The whole saying is enigmatic to say the least, but the key section for this post is highlighted in bold. It concerns the stones that will minister to the disciples. To minister in a literal sense is to supply with food and drink. But the saying clearly does not mean that Jesus is going to turn the stones into a magical vending machine. Instead, a metaphorical meaning must be intended. One who ministered in the Christian sense was a teacher who gave to his or her flock spiritual food and drink.

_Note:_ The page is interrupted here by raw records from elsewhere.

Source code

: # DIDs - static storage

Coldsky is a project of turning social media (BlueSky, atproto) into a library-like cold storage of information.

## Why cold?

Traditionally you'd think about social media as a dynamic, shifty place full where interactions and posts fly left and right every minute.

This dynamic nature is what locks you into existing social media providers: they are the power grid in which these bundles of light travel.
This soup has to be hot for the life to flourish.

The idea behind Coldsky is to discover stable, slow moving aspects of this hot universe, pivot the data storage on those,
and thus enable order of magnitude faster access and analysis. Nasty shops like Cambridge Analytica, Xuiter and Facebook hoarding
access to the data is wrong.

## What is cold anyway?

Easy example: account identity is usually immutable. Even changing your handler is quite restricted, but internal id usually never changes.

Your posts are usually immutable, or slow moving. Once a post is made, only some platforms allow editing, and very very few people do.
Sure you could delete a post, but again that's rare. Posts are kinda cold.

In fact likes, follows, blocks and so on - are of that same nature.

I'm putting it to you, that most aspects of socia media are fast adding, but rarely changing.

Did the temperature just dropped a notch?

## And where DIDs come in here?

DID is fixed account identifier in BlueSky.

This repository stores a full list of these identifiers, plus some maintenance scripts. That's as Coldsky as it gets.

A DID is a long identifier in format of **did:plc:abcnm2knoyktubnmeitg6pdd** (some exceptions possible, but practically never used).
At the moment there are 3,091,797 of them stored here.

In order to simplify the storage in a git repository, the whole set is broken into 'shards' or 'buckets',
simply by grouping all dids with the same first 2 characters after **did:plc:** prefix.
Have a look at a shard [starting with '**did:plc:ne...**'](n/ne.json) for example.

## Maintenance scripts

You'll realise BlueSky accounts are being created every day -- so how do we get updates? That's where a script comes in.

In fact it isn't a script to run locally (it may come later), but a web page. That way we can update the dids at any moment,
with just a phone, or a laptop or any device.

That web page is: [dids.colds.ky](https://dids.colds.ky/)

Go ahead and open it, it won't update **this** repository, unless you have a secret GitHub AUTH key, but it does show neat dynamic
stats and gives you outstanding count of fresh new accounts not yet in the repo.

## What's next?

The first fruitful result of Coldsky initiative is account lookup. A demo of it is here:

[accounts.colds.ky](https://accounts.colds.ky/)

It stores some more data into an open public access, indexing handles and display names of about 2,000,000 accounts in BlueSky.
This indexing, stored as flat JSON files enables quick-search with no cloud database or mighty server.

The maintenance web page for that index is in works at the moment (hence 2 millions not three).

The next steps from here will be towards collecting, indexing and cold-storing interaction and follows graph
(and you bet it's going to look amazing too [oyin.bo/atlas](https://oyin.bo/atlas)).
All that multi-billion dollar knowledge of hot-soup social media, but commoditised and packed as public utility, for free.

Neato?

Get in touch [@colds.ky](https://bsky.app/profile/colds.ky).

It must be such spiritual sustenance that is going to come from “these stones”.
A further piece of evidence that supports a metaphorical interpretation is that Thomas 19 is linked to the incept of the Gospel. (I take the approach that Thomas 1 is part of the incept rather than a separate saying.) The incept starts with the “hidden words that the living Jesus spoke”, and ends with the promise: “Whoever finds the meaning of these words will not taste death.” Thomas 19 has “if you should … listen to my words” and ends with “He who knows them (the trees) will not taste of death”. This is a strong clue that we need to consider Thomas 19 in relation to the beginning of the Gospel, a clue which is reinforced by the previous saying, Thomas 18, which tells us to go back to the beginning.

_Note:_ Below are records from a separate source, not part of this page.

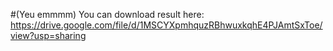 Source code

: #(Yeu emmmm)
You can download result here: https://drive.google.com/file/d/1MSCYXpmhquzRBhwuxkqhE4PJAmtSxToe/view?usp=sharing

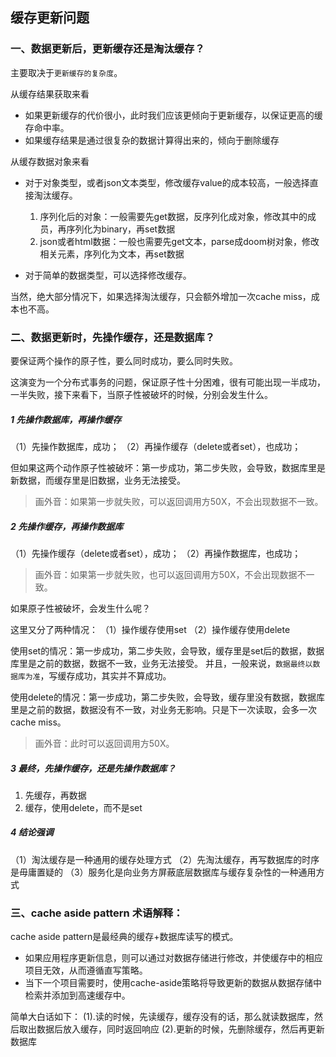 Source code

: ## 缓存更新问题

### 一、数据更新后，更新缓存还是淘汰缓存？
主要取决于`更新缓存的复杂度`。

从缓存结果获取来看
* 如果更新缓存的代价很小，此时我们应该更倾向于更新缓存，以保证更高的缓存命中率。
* 如果缓存结果是通过很复杂的数据计算得出来的，倾向于删除缓存

从缓存数据对象来看
* 对于对象类型，或者json文本类型，修改缓存value的成本较高，一般选择直接淘汰缓存。

    1) 序列化后的对象：一般需要先get数据，反序列化成对象，修改其中的成员，再序列化为binary，再set数据
    2) json或者html数据：一般也需要先get文本，parse成doom树对象，修改相关元素，序列化为文本，再set数据

* 对于简单的数据类型，可以选择修改缓存。

当然，绝大部分情况下，如果选择淘汰缓存，只会额外增加一次cache miss，成本也不高。

### 二、数据更新时，先操作缓存，还是数据库？
要保证两个操作的原子性，要么同时成功，要么同时失败。

这演变为一个分布式事务的问题，保证原子性十分困难，很有可能出现一半成功，一半失败，接下来看下，当原子性被破坏的时候，分别会发生什么。

##### 1 先操作数据库，再操作缓存
（1）先操作数据库，成功；
（2）再操作缓存（delete或者set），也成功；

但如果这两个动作原子性被破坏：第一步成功，第二步失败，会导致，数据库里是新数据，而缓存里是旧数据，业务无法接受。

> 画外音：如果第一步就失败，可以返回调用方50X，不会出现数据不一致。

##### 2 先操作缓存，再操作数据库
（1）先操作缓存（delete或者set），成功；
（2）再操作数据库，也成功；

> 画外音：如果第一步就失败，也可以返回调用方50X，不会出现数据不一致。

如果原子性被破坏，会发生什么呢？

这里又分了两种情况：
（1）操作缓存使用set
（2）操作缓存使用delete

使用set的情况：第一步成功，第二步失败，会导致，缓存里是set后的数据，数据库里是之前的数据，数据不一致，业务无法接受。
并且，一般来说，`数据最终以数据库为准`，写缓存成功，其实并不算成功。

使用delete的情况：第一步成功，第二步失败，会导致，缓存里没有数据，数据库里是之前的数据，数据没有不一致，对业务无影响。只是下一次读取，会多一次cache miss。

> 画外音：此时可以返回调用方50X。

##### 3 最终，先操作缓存，还是先操作数据库？
1) 先缓存，再数据
2) 缓存，使用delete，而不是set

##### 4 结论强调
（1）淘汰缓存是一种通用的缓存处理方式
（2）先淘汰缓存，再写数据库的时序是毋庸置疑的
（3）服务化是向业务方屏蔽底层数据库与缓存复杂性的一种通用方式

### 三、cache aside pattern 术语解释：
cache aside pattern是最经典的缓存+数据库读写的模式。

* 如果应用程序更新信息，则可以通过对数据存储进行修改，并使缓存中的相应项目无效，从而遵循直写策略。
* 当下一个项目需要时，使用cache-aside策略将导致更新的数据从数据存储中检索并添加到高速缓存中。

简单大白话如下：
    (1).读的时候，先读缓存，缓存没有的话，那么就读数据库，然后取出数据后放入缓存，同时返回响应
    (2).更新的时候，先删除缓存，然后再更新数据库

This link suggests that the words that the disciples are intended to listen to in Thomas 19 are the same as the “hidden words” in the incept. But these “hidden words” are none other than the Gospel of Thomas itself! So Thomas 19 is promising that if Jesus’ followers listen to the Gospel of Thomas, “these stones will minister to you”.
Let us now look at the miracle that appears in Matthew and Luke. When Jesus is starving in the wilderness he is tempted by the devil:
And the tempter came and said to him, “If you are the Son of God, speak that these stones might become loaves of bread.” But answering he said, “It is written, ‘Man shall not live by bread alone, but by every word that comes from the mouth of God.’”(Matthew 4:3-4)
This is really quite close to Thomas 19. There are a number of similarities:
- The stones could be turned into loaves which Jesus could eat. So the stones would be “ministering” to Jesus.
- The miracle is to be effected by Jesus’ words, just as Jesus’ words cause the stones to minister in Thomas 19.
- The emphasis on words is confirmed in the statement that man will live “by every word that comes form the mouth of God.”
However, in Thomas we have a metaphor. The words that the disciples are to listen to in Thomas 19 are the Gospel of Thomas and not some magical formula that will physically turn stones into bread. So Thomas must come first with Matthew turning the metaphor into a literal miracle.
I don’t think that this Matthew story has used Thomas directly. But we can get from Thomas to Matthew with one intermediary step:
If you listen to the words of Jesus, then these stones will minister to you.
Jesus words can turn these stones into bread.
The devil tempts Jesus to speak words that will turn physical stones into physical bread.
So this is another example in which a Thomas saying is earlier than Matthew and Luke.